Bleakley’s research goal is to improve survival and decrease treatment side effects for patients, especially children, who have high-risk forms of leukemia. She is pioneering methods to improve bone marrow transplantation by maximizing the anti-cancer activity of the transplanted immune cells while minimizing their attack on healthy tissues. Notably, she developed a strategy to weed out, before transplant, certain immune cells that are more likely to cause GVHD. (As part of his transplant care, Nick participated in one of Bleakley’s clinical trials of this procedure. A subsequent trial is still recruiting patients.)
She is also developing genetically engineered cell therapies to aim the killing power of the immune system straight at leukemia cells, including the unique forms of leukemia only found in children and young adults. This spring, Bleakley launched a first-in-human trial of one such strategy she developed, which is designed to prevent or treat relapse after bone marrow transplant.

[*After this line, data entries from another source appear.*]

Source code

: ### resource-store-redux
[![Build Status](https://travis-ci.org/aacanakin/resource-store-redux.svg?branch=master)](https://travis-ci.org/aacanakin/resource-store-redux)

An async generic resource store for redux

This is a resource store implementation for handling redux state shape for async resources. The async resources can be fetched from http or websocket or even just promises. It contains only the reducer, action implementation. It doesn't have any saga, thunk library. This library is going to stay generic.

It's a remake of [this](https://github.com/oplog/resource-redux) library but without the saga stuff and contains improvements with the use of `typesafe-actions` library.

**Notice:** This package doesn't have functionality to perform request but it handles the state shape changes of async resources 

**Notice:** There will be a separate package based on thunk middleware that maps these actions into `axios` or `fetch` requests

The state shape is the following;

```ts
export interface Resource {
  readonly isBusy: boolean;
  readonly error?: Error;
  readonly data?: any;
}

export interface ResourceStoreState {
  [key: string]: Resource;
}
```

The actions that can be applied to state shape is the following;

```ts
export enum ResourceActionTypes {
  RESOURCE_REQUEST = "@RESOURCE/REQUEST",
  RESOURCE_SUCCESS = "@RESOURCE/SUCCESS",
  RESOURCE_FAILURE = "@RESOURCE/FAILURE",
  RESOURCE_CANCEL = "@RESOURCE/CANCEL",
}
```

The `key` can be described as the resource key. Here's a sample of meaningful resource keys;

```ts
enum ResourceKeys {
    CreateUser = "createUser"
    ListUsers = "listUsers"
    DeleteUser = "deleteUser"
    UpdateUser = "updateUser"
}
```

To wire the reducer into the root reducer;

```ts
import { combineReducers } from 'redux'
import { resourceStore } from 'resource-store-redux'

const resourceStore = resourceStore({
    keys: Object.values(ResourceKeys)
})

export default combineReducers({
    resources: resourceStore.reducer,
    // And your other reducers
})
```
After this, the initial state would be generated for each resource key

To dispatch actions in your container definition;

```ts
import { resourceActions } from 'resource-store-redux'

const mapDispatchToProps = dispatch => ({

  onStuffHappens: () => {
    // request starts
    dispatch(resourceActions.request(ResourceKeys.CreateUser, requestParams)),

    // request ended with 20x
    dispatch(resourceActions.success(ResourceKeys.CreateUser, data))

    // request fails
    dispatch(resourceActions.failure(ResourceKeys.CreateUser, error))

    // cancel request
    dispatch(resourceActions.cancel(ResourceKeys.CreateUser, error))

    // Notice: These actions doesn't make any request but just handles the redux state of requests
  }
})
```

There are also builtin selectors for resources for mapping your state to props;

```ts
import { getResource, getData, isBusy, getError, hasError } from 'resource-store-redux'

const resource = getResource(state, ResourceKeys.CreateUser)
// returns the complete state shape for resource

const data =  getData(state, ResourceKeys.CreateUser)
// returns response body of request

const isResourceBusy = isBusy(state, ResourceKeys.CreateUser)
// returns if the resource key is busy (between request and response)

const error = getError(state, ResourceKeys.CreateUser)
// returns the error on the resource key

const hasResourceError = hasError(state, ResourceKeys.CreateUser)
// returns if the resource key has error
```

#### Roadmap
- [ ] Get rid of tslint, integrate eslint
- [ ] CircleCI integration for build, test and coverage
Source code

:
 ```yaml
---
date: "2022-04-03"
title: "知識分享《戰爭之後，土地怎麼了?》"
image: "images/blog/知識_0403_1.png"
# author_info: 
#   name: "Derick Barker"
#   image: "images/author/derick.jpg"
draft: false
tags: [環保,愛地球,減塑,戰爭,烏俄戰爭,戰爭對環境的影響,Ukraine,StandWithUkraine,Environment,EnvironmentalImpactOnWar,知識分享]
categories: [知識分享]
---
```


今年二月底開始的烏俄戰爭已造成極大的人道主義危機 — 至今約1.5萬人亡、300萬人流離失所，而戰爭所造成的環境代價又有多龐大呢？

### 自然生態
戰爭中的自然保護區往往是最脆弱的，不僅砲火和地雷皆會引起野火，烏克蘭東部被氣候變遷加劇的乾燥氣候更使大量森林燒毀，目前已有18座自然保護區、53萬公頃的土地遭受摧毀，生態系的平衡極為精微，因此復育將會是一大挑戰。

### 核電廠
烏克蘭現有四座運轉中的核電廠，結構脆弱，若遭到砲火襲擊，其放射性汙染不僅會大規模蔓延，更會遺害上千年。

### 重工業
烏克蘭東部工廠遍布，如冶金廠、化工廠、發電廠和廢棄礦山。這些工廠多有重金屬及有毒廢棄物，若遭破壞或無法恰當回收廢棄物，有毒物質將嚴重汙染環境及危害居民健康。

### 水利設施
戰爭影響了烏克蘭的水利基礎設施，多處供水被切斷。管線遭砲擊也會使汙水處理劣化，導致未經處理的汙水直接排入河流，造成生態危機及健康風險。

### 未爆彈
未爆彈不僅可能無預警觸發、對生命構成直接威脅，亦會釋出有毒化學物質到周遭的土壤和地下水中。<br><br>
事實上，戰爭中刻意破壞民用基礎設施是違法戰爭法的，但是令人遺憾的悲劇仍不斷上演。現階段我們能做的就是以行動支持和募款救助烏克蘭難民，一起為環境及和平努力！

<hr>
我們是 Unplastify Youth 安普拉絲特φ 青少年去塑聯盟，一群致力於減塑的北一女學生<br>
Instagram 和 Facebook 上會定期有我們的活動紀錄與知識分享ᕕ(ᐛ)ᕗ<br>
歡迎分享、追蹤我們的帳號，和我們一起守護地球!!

“We’re honoring one of our best and brightest faculty members with this endowed chair, and that’s Marie Bleakley,” said Fred Hutch President and Director Dr. Gary Gilliland, describing Bleakley’s work as “truly groundbreaking, truly innovative.”
“I know she’s going to do fantastic things with the resources you’ve provided,” said Gilliland, turning to Mike Gerdin.
Other remarks were given by Dr. Nancy Davidson, who heads the Hutch’s Clinical Research Division and holds the Hutch’s Endowed Chair for Breast Cancer Research, and Hutch faculty member and immunotherapy expert Dr. Stanley Riddell.
Riddell was Bleakley’s mentor when she first arrived at the Hutch for specialty training. He recounted the qualities he saw in his young trainee at the time that he knew would make her a successful scientist: a “nose” for potentially transformative science, persistence and commitment, and, as he put it, “complaining.”
That is, he said, Bleakley was never satisfied with her research progress, always wanting it to work better and move faster.
Because she knew, he said, that patients were waiting.